393 F.3d 839
UNITED STATES of America, Plaintiff-Appellee,
v.
Lonnie Maurice HILL, Defendant-Appellant.
No. 04-2020.
United States Court of Appeals, Eighth Circuit.
Submitted: October 19, 2004.
Filed: January 11, 2005.
Scott C. Peterson, argued, Cedar Rapids, IA (Clemens Erdahl, on the brief), for appellant.
Daniel C. Tvedt, argued, Asst. U.S. Atty., Cedar Rapids, IA, for appellee.
Before COLLOTON, LAY, GRUENDER, Circuit Judges.
LAY, Circuit Judge.
Lonnie Maurice Hill appeals the district court's1 denial of his motion to suppress evidence. We affirm the district court.
At approximately 1:00 A.M., a store clerk working at the HandiMart convenience store in Cedar Rapids, Iowa, phoned police to report suspicious activity in the store. The store was located in a known area of prostitution and, after observing a woman and a man enter the store's small restroom, the clerk suspected the two were using the restroom as a place for unlawful sexual activity.
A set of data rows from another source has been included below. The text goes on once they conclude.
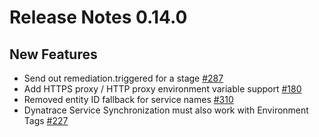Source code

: # Release Notes 0.14.0

## New Features

- Send out remediation.triggered for a stage [#287](https://github.com/keptn-contrib/dynatrace-service/issues/287)
- Add HTTPS proxy / HTTP proxy environment variable support [#180](https://github.com/keptn-contrib/dynatrace-service/issues/180)
- Removed entity ID fallback for service names [#310](https://github.com/keptn-contrib/dynatrace-service/issues/310)
- Dynatrace Service Synchronization must also work with Environment Tags [#227](https://github.com/keptn-contrib/dynatrace-service/issues/227)
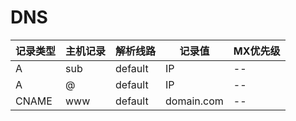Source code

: # DNS

记录类型  | 主机记录 | 解析线路    | 记录值        | MX优先级
----- | ---- | ------- | ---------- | -----
A     | sub  | default | IP         | --
A     | @    | default | IP         | --
CNAME | www  | default | domain.com | --
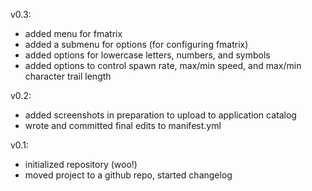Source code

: v0.3:
- added menu for fmatrix 
- added a submenu for options (for configuring fmatrix)
- added options for lowercase letters, numbers, and symbols
- added options to control spawn rate, max/min speed, and max/min character trail length 

v0.2:
- added screenshots in preparation to upload to application catalog
- wrote and committed final edits to manifest.yml

v0.1:
- initialized repository (woo!)
- moved project to a github repo, started changelog
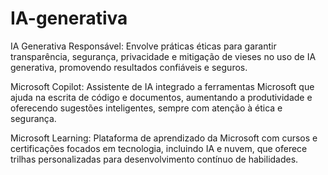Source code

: # IA-generativa

IA Generativa Responsável:
Envolve práticas éticas para garantir transparência, segurança, privacidade e mitigação de vieses no uso de IA generativa, promovendo resultados confiáveis e seguros.

Microsoft Copilot:
Assistente de IA integrado a ferramentas Microsoft que ajuda na escrita de código e documentos, aumentando a produtividade e oferecendo sugestões inteligentes, sempre com atenção à ética e segurança.

Microsoft Learning:
Plataforma de aprendizado da Microsoft com cursos e certificações focados em tecnologia, incluindo IA e nuvem, que oferece trilhas personalizadas para desenvolvimento contínuo de habilidades.
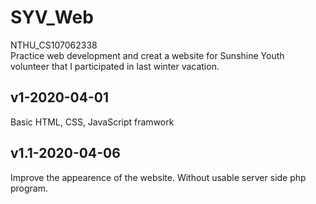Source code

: # SYV_Web
NTHU_CS107062338<br>
Practice web development and creat a website for Sunshine Youth volunteer that I participated in last winter vacation.

## v1-2020-04-01
Basic HTML, CSS, JavaScript framwork 

## v1.1-2020-04-06
Improve the appearence of the website. Without usable server side php program.
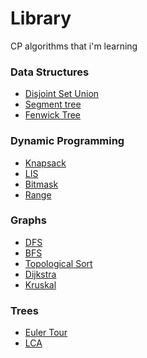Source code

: # Library
CP algorithms that i'm learning

### Data Structures
- [Disjoint Set Union](https://github.com/pagodepaiva/Library/blob/main/Codes/Data%20Structures/DSU.cpp)
- [Segment tree]()
- [Fenwick Tree]()

### Dynamic Programming
- [Knapsack]()
- [LIS]()
- [Bitmask]()
- [Range]()

### Graphs
- [DFS]()
- [BFS]()
- [Topological Sort]()
- [Dijkstra]()
- [Kruskal]()

### Trees
- [Euler Tour]()
- [LCA](https://github.com/pagodepaiva/Library/blob/main/Codes/Trees/LCA.cpp)
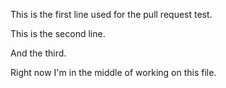 This is the first line used for the pull request test.

This is the second line.

And the third.

Right now I'm in the middle of working on this file.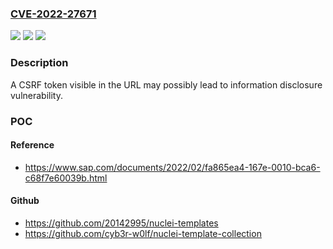 ### [CVE-2022-27671](https://cve.mitre.org/cgi-bin/cvename.cgi?name=CVE-2022-27671)
![](https://img.shields.io/static/v1?label=Product&message=SAP%20BusinessObjects%20Business%20Intelligence%20Platform&color=blue)
![](https://img.shields.io/static/v1?label=Version&message=%3D%20420%20&color=brighgreen)
![](https://img.shields.io/static/v1?label=Vulnerability&message=CWE-201&color=brighgreen)

### Description

A CSRF token visible in the URL may possibly lead to information disclosure vulnerability.

### POC

#### Reference
- https://www.sap.com/documents/2022/02/fa865ea4-167e-0010-bca6-c68f7e60039b.html

#### Github
- https://github.com/20142995/nuclei-templates
- https://github.com/cyb3r-w0lf/nuclei-template-collection


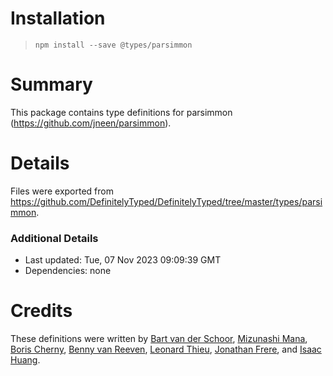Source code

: # Installation
> `npm install --save @types/parsimmon`

# Summary
This package contains type definitions for parsimmon (https://github.com/jneen/parsimmon).

# Details
Files were exported from https://github.com/DefinitelyTyped/DefinitelyTyped/tree/master/types/parsimmon.

### Additional Details
 * Last updated: Tue, 07 Nov 2023 09:09:39 GMT
 * Dependencies: none

# Credits
These definitions were written by [Bart van der Schoor](https://github.com/Bartvds), [Mizunashi Mana](https://github.com/mizunashi-mana), [Boris Cherny](https://github.com/bcherny), [Benny van Reeven](https://github.com/bvanreeven), [Leonard Thieu](https://github.com/leonard-thieu), [Jonathan Frere](https://github.com/MrJohz), and [Isaac Huang](https://github.com/caasi).

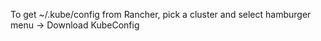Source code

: To get ~/.kube/config from Rancher, pick a cluster and select hamburger menu -> Download KubeConfig
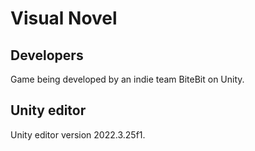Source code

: # Visual Novel
## Developers
Game being developed by an indie team BiteBit on Unity.
## Unity editor
Unity editor version 2022.3.25f1.

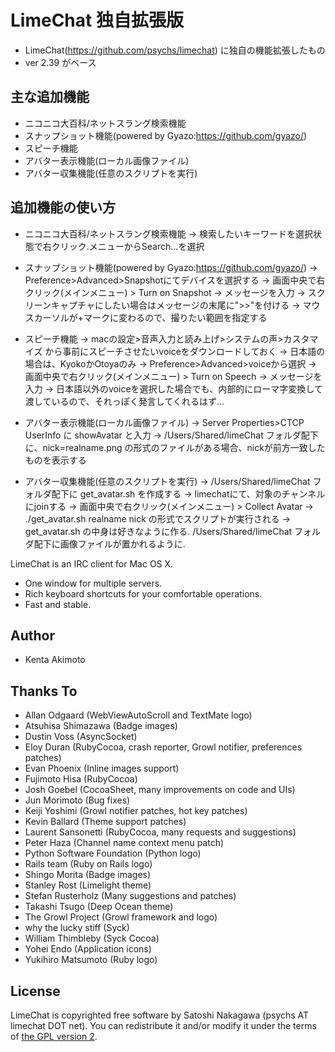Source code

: # LimeChat 独自拡張版

* LimeChat(https://github.com/psychs/limechat) に独自の機能拡張したもの
* ver 2.39 がベース

## 主な追加機能
* ニコニコ大百科/ネットスラング検索機能
* スナップショット機能(powered by Gyazo:https://github.com/gyazo/)
* スピーチ機能
* アバター表示機能(ローカル画像ファイル)
* アバター収集機能(任意のスクリプトを実行)

## 追加機能の使い方
* ニコニコ大百科/ネットスラング検索機能
 -> 検索したいキーワードを選択状態で右クリック.メニューからSearch...を選択
* スナップショット機能(powered by Gyazo:https://github.com/gyazo/)
 -> Preference>Advanced>Snapshotにてデバイスを選択する
 -> 画面中央で右クリック(メインメニュー) > Turn on Snapshot
 -> メッセージを入力
 -> スクリーンキャプチャにしたい場合はメッセージの末尾に">>"を付ける
 -> マウスカーソルが+マークに変わるので、撮りたい範囲を指定する
 
* スピーチ機能
 -> macの設定>音声入力と読み上げ>システムの声>カスタマイズ から事前にスピーチさせたいvoiceをダウンロードしておく
 -> 日本語の場合は、KyokoかOtoyaのみ
 -> Preference>Advanced>voiceから選択
 -> 画面中央で右クリック(メインメニュー) > Turn on Speech
 -> メッセージを入力
 -> 日本語以外のvoiceを選択した場合でも、内部的にローマ字変換して渡しているので、それっぽく発言してくれるはず…
 
* アバター表示機能(ローカル画像ファイル)
 -> Server Properties>CTCP UserInfo に showAvatar と入力
 -> /Users/Shared/limeChat フォルダ配下に、nick=realname.png の形式のファイルがある場合、nickが前方一致したものを表示する
* アバター収集機能(任意のスクリプトを実行)
 -> /Users/Shared/limeChat フォルダ配下に get_avatar.sh を作成する
 -> limechatにて、対象のチャンネルにjoinする
 -> 画面中央で右クリック(メインメニュー) > Collect Avatar
 -> ./get_avatar.sh realname nick の形式でスクリプトが実行される
 -> get_avatar.sh の中身は好きなように作る. /Users/Shared/limeChat フォルダ配下に画像ファイルが置かれるように.

LimeChat is an IRC client for Mac OS X.

* One window for multiple servers.
* Rich keyboard shortcuts for your comfortable operations.
* Fast and stable.

## Author

* Kenta Akimoto

## Thanks To

* Allan Odgaard  (WebViewAutoScroll and TextMate logo)
* Atsuhisa Shimazawa  (Badge images)
* Dustin Voss  (AsyncSocket)
* Eloy Duran  (RubyCocoa, crash reporter, Growl notifier, preferences patches)
* Evan Phoenix  (Inline images support)
* Fujimoto Hisa  (RubyCocoa)
* Josh Goebel  (CocoaSheet, many improvements on code and UIs)
* Jun Morimoto  (Bug fixes)
* Keiji Yoshimi  (Growl notifier patches, hot key patches)
* Kevin Ballard  (Theme support patches)
* Laurent Sansonetti  (RubyCocoa, many requests and suggestions)
* Peter Haza  (Channel name context menu patch)
* Python Software Foundation  (Python logo)
* Rails team  (Ruby on Rails logo)
* Shingo Morita  (Badge images)
* Stanley Rost  (Limelight theme)
* Stefan Rusterholz  (Many suggestions and patches)
* Takashi Tsugo  (Deep Ocean theme)
* The Growl Project  (Growl framework and logo)
* why the lucky stiff  (Syck)
* William Thimbleby  (Syck Cocoa)
* Yohei Endo  (Application icons)
* Yukihiro Matsumoto  (Ruby logo)

## License

LimeChat is copyrighted free software by Satoshi Nakagawa (psychs AT limechat DOT net).
You can redistribute it and/or modify it under the terms of [the GPL version 2](https://github.com/psychs/limechat/blob/master/GPL.txt).
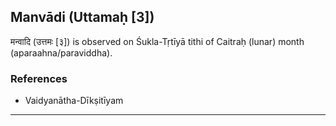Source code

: ## Manvādi (Uttamaḥ [3])
मन्वादि (उत्तमः [३]) is observed on Śukla-Tṛtīyā tithi of Caitraḥ (lunar) month (aparaahna/paraviddha).


### References
* Vaidyanātha-Dīkṣitīyam


---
The single-person restroom, available for use by either men or women, was equipped with one stool and one urinal, but lacked any privacy partitions.
Police officers arrived within four minutes of the call. After conferring with the clerk, the officers knocked on the restroom door, but did not identify themselves as police officers. They received no response. One of the officers then rapped on the door with the end of his flashlight. He heard a jingle like a belt buckle, but otherwise no response. After knocking the second time, the officer used a Leatherman toolkit to unlock the door, but he did not open it. At this point, one of the occupants relocked the door. The officer warned the occupants that he would open the door if they did not come out. The officer then unlocked the door again with the Leatherman kit. This time the female pushed the door open just enough to allow her exit. Thereafter Hill began to exit. However, upon seeing the officer, he turned around and re-entered the restroom. Hill was partially undressed. His pants were unbuttoned, unzipped, and loosely held by the belt. Hill then set something metallic down. Hearing the sound, the officer poked his head into the bathroom through the ajar door and saw a small bag of marijuana and two clear baggies of cocaine on top of a metal wastepaper basket next to the toilet. While leaving the restroom, Hill dropped a t-shirt and a jacket on the floor. Hill was placed under arrest. A metal scale was found in the same shirt Hill left on the floor.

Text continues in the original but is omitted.